* [igt-dev] [PATCH] tests/xe/xe_noexec_ping_pong: Add a test to expose unnecessary rebinds
@ 2023-03-15 14:15 Thomas Hellström
2023-03-15 15:11 ` [igt-dev] ✗ Fi.CI.BUILD: failure for " Patchwork
2023-03-15 21:15 ` [igt-dev] [PATCH] " Matthew Brost
0 siblings, 2 replies; 4+ messages in thread
From: Thomas Hellström @ 2023-03-15 14:15 UTC (permalink / raw)

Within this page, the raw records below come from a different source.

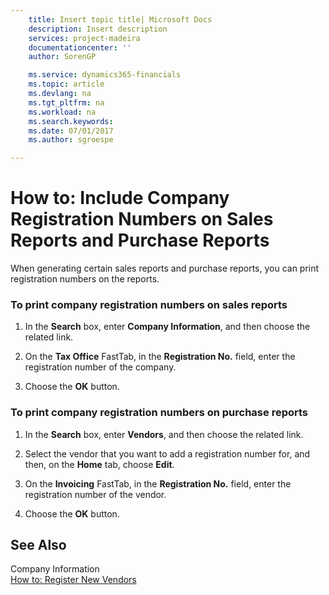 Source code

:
 ```yaml
---
    title: Insert topic title| Microsoft Docs
    description: Insert description
    services: project-madeira
    documentationcenter: ''
    author: SorenGP

    ms.service: dynamics365-financials
    ms.topic: article
    ms.devlang: na
    ms.tgt_pltfrm: na
    ms.workload: na
    ms.search.keywords:
    ms.date: 07/01/2017
    ms.author: sgroespe

---
```

# How to: Include Company Registration Numbers on Sales Reports and Purchase Reports
When generating certain sales reports and purchase reports, you can print registration numbers on the reports.  
  
### To print company registration numbers on sales reports  
  
1.  In the **Search** box, enter **Company Information**, and then choose the related link.  
  
2.  On the **Tax Office** FastTab, in the **Registration No.** field, enter the registration number of the company.  
  
3.  Choose the **OK** button.  
  
### To print company registration numbers on purchase reports  
  
1.  In the **Search** box, enter **Vendors**, and then choose the related link.  
  
2.  Select the vendor that you want to add a registration number for, and then, on the **Home** tab, choose **Edit**.  
  
3.  On the **Invoicing** FastTab, in the **Registration No.** field, enter the registration number of the vendor.  
  
4.  Choose the **OK** button.  
  
## See Also  
 Company Information   
 [How to: Register New Vendors](how-to-register-new-vendors.md)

To: igt-dev; +Cc: Thomas Hellström
This test creates compute vms, binds a couple of bos and an engine each,
thus redying it for execution. However, VRAM memory is over-
committed and while there is still nothing to execute, an eviction
will trigger the VM's rebind worker to rebind the evicted bo, which
will in turn trigger another eviction and so on.
Since we don't have eviction stats yet we need to watch "top" for
the rebind kworkers using a lot of CPU while the test idles.
The correct driver behaviour should be not to rebind anything unless
there is work queued on one of the VM's compute engines.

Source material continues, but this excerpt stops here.